SERVES 2 baguettes :

250 g strong white bread flour

12 g fresh yeast

150 ml water

5 g salt


  • 1- Stir the yeast into the water with a fork until it dissolves. Allow to rest for 1 minute.
  • 2- Place the salt, flour and yeast liquid in the main bowl fitted with the dough blade.
  • 3- Process for 1 minute or until the dough forms a ball.
  • 4- Take the dough out of the bowl with floured hands, roll it into a ball and place it in a large mixing bowl. Cover with cling film or a damp cloth.
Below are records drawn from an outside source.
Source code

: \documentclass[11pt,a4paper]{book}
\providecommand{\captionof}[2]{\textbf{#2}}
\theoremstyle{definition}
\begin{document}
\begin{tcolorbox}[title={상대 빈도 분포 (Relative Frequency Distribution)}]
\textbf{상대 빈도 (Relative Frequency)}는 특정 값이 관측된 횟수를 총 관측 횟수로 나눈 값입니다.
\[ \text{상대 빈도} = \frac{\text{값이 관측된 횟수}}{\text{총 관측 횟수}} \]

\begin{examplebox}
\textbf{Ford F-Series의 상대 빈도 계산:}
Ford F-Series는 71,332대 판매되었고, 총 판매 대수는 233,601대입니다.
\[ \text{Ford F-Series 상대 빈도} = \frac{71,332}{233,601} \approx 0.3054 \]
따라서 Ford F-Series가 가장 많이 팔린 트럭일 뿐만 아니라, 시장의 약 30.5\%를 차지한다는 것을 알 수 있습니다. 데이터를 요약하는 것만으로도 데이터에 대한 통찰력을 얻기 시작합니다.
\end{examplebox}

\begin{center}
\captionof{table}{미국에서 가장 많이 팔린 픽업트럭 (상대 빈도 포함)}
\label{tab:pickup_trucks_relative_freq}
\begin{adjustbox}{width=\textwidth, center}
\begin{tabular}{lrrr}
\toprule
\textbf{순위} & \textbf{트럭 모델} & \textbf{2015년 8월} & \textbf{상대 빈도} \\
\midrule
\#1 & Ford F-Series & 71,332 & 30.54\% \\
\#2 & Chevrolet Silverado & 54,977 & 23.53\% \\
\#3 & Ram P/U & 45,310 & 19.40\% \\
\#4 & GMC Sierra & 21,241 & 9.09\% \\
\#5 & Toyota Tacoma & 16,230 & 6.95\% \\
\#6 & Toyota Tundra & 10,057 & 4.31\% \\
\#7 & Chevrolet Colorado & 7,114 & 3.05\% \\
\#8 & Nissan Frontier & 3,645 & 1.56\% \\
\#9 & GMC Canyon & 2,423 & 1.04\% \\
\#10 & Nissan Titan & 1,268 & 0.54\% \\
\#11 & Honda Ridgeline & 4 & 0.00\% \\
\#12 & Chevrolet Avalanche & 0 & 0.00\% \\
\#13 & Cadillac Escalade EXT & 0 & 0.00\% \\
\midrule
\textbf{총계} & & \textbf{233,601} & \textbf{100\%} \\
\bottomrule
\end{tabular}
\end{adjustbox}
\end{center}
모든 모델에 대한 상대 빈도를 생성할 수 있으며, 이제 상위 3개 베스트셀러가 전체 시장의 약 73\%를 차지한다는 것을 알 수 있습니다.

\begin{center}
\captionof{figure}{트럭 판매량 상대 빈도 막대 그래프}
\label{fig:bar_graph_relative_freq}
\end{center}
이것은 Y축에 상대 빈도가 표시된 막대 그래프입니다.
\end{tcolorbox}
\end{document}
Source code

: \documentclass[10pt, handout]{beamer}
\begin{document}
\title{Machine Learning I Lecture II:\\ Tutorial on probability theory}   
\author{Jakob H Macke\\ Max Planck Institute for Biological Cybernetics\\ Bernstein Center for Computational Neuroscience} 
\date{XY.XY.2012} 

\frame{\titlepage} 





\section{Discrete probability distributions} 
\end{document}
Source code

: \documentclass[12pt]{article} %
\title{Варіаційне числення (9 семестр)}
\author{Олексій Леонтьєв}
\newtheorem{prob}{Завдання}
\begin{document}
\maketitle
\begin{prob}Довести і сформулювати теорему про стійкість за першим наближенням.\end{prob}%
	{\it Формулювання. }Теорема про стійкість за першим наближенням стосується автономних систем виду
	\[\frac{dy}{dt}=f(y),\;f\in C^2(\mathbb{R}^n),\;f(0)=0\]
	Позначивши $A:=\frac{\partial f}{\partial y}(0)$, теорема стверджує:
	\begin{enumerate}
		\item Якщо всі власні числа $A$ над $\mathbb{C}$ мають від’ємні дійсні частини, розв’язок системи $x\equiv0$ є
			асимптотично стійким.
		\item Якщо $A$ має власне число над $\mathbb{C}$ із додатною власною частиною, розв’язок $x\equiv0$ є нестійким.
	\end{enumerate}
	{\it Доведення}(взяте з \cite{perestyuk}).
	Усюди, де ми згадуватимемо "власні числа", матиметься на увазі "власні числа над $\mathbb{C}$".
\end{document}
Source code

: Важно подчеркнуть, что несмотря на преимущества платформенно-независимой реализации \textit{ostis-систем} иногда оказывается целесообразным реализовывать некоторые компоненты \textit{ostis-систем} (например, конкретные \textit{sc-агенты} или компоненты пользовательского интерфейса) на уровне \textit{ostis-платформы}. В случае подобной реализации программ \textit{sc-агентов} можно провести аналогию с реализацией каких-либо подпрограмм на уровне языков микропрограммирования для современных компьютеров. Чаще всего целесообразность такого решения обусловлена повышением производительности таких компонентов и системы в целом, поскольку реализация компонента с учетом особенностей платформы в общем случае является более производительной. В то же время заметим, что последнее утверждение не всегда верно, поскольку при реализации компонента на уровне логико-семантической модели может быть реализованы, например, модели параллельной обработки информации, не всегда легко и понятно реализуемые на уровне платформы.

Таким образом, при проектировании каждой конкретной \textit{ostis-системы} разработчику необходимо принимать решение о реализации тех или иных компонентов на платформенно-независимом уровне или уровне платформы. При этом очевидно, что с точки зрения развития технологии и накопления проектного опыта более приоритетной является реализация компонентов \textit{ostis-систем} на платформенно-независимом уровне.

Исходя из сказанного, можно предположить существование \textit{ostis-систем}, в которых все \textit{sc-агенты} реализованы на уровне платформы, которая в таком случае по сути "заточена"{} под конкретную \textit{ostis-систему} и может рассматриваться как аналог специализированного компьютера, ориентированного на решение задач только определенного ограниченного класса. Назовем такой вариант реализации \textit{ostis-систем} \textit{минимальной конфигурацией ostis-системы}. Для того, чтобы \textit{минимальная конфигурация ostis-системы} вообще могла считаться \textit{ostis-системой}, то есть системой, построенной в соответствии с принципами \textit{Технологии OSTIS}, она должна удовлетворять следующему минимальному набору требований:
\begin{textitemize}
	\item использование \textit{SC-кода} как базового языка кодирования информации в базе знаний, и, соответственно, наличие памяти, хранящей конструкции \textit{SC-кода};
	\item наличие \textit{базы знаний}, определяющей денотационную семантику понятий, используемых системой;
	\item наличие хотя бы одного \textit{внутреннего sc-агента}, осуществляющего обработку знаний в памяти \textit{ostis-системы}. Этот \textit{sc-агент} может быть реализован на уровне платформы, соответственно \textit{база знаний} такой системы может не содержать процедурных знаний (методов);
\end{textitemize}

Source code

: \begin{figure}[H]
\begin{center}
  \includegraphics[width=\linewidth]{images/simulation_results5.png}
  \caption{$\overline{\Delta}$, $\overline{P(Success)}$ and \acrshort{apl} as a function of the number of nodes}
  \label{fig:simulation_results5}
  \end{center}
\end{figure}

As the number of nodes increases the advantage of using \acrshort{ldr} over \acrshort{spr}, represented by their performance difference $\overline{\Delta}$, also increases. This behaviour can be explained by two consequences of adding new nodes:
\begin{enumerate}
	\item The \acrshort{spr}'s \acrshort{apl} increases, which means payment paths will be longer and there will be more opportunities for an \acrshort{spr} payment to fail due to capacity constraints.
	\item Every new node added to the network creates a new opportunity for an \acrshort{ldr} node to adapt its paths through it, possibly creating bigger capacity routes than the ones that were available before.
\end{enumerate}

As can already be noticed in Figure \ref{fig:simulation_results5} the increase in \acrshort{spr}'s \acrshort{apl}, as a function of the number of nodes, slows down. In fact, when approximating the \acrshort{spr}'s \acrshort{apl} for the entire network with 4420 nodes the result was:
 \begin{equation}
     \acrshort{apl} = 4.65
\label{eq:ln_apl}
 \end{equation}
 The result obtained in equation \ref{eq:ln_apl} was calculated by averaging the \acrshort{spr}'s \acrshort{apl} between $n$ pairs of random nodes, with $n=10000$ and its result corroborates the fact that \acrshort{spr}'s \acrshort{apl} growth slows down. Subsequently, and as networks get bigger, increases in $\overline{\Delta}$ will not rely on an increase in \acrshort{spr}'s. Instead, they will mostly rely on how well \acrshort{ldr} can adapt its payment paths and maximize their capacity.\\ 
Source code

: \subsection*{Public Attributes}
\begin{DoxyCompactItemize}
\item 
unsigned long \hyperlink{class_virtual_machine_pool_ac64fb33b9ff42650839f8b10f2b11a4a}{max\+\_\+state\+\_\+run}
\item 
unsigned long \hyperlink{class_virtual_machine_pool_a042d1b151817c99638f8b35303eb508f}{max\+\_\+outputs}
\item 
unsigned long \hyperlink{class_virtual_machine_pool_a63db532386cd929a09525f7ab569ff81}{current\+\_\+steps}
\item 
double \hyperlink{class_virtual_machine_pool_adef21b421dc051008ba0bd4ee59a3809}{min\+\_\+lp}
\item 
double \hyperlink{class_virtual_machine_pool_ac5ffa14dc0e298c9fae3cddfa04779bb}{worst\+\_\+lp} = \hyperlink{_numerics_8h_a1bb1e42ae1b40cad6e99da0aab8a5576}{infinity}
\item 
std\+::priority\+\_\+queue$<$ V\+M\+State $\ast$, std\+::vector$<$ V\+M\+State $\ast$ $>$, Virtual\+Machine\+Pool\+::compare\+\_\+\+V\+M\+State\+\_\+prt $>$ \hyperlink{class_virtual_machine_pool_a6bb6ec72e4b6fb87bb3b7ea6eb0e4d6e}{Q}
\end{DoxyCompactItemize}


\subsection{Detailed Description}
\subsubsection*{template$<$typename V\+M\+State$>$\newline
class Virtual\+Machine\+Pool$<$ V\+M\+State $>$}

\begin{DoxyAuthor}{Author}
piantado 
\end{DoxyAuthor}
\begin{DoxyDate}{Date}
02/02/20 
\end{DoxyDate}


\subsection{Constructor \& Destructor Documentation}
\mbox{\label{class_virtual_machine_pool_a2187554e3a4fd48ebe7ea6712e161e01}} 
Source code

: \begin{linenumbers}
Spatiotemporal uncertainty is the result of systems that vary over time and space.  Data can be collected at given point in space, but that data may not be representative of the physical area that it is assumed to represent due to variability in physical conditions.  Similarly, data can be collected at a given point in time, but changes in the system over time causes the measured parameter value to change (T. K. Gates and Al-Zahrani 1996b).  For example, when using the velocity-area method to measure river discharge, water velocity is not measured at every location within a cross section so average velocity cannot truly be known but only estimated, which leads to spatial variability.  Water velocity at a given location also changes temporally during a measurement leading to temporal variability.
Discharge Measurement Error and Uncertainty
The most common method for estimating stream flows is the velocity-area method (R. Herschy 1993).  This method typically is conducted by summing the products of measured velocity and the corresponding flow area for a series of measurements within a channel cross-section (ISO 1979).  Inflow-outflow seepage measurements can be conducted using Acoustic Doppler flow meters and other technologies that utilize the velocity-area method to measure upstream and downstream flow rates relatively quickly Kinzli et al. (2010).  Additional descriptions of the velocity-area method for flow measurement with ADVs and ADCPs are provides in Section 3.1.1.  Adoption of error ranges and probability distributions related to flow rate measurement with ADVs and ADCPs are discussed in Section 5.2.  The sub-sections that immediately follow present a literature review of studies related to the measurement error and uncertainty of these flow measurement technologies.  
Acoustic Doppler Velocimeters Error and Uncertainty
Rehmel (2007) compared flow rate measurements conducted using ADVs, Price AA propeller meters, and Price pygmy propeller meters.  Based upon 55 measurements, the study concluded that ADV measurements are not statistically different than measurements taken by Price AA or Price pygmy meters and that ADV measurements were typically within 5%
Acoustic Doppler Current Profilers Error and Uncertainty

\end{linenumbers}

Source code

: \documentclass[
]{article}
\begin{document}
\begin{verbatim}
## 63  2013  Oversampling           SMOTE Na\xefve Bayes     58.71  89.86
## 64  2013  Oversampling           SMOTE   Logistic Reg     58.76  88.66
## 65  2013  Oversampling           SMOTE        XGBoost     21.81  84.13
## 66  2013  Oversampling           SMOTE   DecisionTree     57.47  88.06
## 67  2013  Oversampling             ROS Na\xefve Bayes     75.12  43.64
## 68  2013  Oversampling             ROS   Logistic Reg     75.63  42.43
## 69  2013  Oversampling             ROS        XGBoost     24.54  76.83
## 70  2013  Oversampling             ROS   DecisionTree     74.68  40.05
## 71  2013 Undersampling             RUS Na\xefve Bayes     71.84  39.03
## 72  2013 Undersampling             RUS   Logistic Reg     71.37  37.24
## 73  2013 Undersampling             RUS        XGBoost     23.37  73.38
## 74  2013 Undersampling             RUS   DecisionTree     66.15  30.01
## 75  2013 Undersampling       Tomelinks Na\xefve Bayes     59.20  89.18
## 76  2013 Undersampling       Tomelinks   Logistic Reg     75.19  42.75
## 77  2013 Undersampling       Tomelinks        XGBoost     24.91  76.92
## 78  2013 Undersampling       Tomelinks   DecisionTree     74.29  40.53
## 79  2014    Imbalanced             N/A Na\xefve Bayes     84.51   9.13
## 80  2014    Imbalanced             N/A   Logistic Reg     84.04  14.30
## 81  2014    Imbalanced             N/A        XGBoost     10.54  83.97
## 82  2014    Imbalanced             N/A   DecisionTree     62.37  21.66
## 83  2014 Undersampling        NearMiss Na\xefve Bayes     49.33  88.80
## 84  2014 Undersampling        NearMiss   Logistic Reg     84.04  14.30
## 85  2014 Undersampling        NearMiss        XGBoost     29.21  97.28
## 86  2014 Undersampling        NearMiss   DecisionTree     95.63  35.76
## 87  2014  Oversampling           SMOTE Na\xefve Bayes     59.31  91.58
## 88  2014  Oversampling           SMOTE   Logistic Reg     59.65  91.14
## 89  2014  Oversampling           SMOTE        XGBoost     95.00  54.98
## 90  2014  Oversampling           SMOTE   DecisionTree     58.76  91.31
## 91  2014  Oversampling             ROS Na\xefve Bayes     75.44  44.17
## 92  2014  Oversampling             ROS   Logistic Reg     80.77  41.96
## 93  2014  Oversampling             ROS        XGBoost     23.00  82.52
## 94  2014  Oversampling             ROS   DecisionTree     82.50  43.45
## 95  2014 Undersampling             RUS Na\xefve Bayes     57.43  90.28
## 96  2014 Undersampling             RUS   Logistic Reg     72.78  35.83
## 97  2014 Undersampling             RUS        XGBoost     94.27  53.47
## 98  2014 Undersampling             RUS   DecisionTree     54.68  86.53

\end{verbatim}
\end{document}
Allow to rise for approx. 1 hour.
  • 5- Flour your hands and knock back* the dough by giving it a few gentle punches. Transfer the dough to a floured worktop.
  • 6- Cut the dough into two equal parts. Roll each one into a thin baguette shape.
  • 7- Lay the baguettes on a baking tray lined with baking parchment and cover with a damp cloth. Prove* for 40 minutes.
  • 8- 20 minutes before the end of the proving time, fill the dripping pan in the oven with water and preheat your oven to 220 °C (gas mark 7).
  • 9- Dust the baguettes with flour and cut slashes in the top with the wet blade of a sharp knife.
  • 10- Bake for 15-20 minutes, keeping a close eye on them.
  • 11- To check that the baguettes are done, turn them over and give them a sharp knock. They should sound hollow. Cool on a wire tray.

CHEF’S TIP :

never allow yeast to come into direct contact with salt. You can double the amounts with the CS4200 and 5200 models.